First, Act 44 of 2007 calls on the Pennsylvania Department of Transportation (PENNDOT) to conduct performance reviews of transit agencies and the dollars received in order to highlight positives, make recommendations, and determine the effectiveness of financial assistance. To accomplish this the Department is to examine criteria such as passengers per hour, operating costs per vehicle revenue hour, operating revenue per vehicle revenue hour, and other criteria the Department may establish. According to PENNDOT this efficiency report on PAT is to be done in spring of 2015.

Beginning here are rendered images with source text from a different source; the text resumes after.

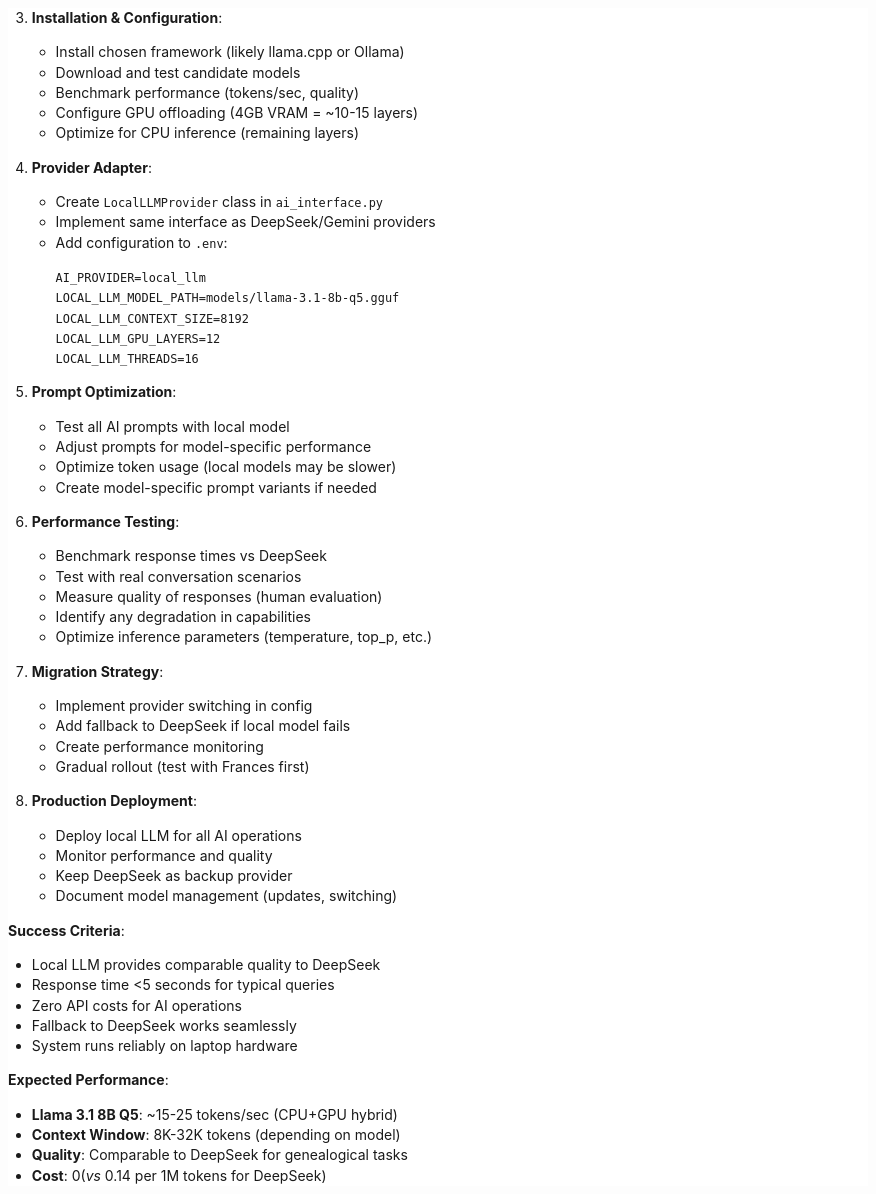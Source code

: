 3. **Installation & Configuration**:
   - Install chosen framework (likely llama.cpp or Ollama)
   - Download and test candidate models
   - Benchmark performance (tokens/sec, quality)
   - Configure GPU offloading (4GB VRAM = ~10-15 layers)
   - Optimize for CPU inference (remaining layers)

4. **Provider Adapter**:
   - Create `LocalLLMProvider` class in `ai_interface.py`
   - Implement same interface as DeepSeek/Gemini providers
   - Add configuration to `.env`:
     ```
     AI_PROVIDER=local_llm
     LOCAL_LLM_MODEL_PATH=models/llama-3.1-8b-q5.gguf
     LOCAL_LLM_CONTEXT_SIZE=8192
     LOCAL_LLM_GPU_LAYERS=12
     LOCAL_LLM_THREADS=16
     ```

5. **Prompt Optimization**:
   - Test all AI prompts with local model
   - Adjust prompts for model-specific performance
   - Optimize token usage (local models may be slower)
   - Create model-specific prompt variants if needed

6. **Performance Testing**:
   - Benchmark response times vs DeepSeek
   - Test with real conversation scenarios
   - Measure quality of responses (human evaluation)
   - Identify any degradation in capabilities
   - Optimize inference parameters (temperature, top_p, etc.)

7. **Migration Strategy**:
   - Implement provider switching in config
   - Add fallback to DeepSeek if local model fails
   - Create performance monitoring
   - Gradual rollout (test with Frances first)

8. **Production Deployment**:
   - Deploy local LLM for all AI operations
   - Monitor performance and quality
   - Keep DeepSeek as backup provider
   - Document model management (updates, switching)

**Success Criteria**:
- Local LLM provides comparable quality to DeepSeek
- Response time <5 seconds for typical queries
- Zero API costs for AI operations
- Fallback to DeepSeek works seamlessly
- System runs reliably on laptop hardware

**Expected Performance**:
- **Llama 3.1 8B Q5**: ~15-25 tokens/sec (CPU+GPU hybrid)
- **Context Window**: 8K-32K tokens (depending on model)
- **Quality**: Comparable to DeepSeek for genealogical tasks
- **Cost**: $0 (vs ~$0.14 per 1M tokens for DeepSeek)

Second, Act 72 of 2013, which reformed the PAT board of directors, calls on PENNDOT to “study the consolidation of [PAT] with other local transportation organizations within geographical proximity as a means of reducing annual expenses or increasing annual revenues. The study shall examine the creation of service regions to determine whether consolidation would reduce annual expenses or increase annual revenues”. Privatization was also to be examined as a way to reduce costs. The Act, which was signed into law on July 18, 2013, required PENNDOT to have a report ready to submit to the General Assembly, the Governor and the Port Authority within 270 days of the date the law became official. With the law going into effect July 18, 2013, that means PENNDOT should have completed the report by April 18, 2014—seven months ago. 20130072u3s
Indeed, PENNDOT entered into a contract with Michael Baker Corporation to carry out the required study for $170,000. In a news report from October 2013, a spokesman for the Corporation indicated the study would be ready by April 18, 2014. It is almost seven months past the date set by law for the study to be submitted to PAT, the Governor, and the General Assembly. According to PENNDOT there is no firm date of completion of this very important study. At the rate things are proceeding, the current Governor will be out of office and the General Assembly session in which the law was passed will be history before the study is completed.
In the meantime, PAT has submitted indicators to the House and Senate Transportation Committees to comply with the requirements of Act 61 of 2012, which gave the Public Utility Commission a role in approving mass transit carriers in Allegheny County other than PAT. The law directs that data on operations, budget, and labor contracts to be submitted annually.
The delayed studies mentioned above could have had significant implications for policy actions. They were mandated by the Legislature before the passage of the massive transportation bill (Act 89 of 2013) with its substantial increases to the annual funding PAT will receive. The possibility of substantial savings might well have influenced the amount of additional funding PAT would be given.
Common sense says these studies should have been available to the Legislature long before the vote on the transportation bill, and certainly before now. If there are opportunities for substantial expenditure reductions, then any delay in their implementation saddles taxpayers with unnecessarily high costs in the form of subsidies being provided to the transit agency.
When one includes the Southeastern Pennsylvania Transit Authority (SEPTA) in the analysis and realizes that these two agencies absorb over 90 percent of all state transit subsidy funds, it seems the efficiency studies on PAT and SEPTA that have been required by law since 2007 ought to have been a top priority and completed well before Act 89 was approved. How many tax and turnpike toll dollars might have been saved if the reports had been completed by early 2013, well in advance of the generous additional appropriations these agencies received in the bill?
Now that the additional funds are flowing, the General Assembly should lean heavily on PENNDOT to complete all the required studies in laws it has passed. Otherwise, what is point of requiring studies by a date certain and then getting busy with new issues and letting the legislatively mandated report delays drag on interminably until no one remembers why they were needed or the information is hopelessly out of date?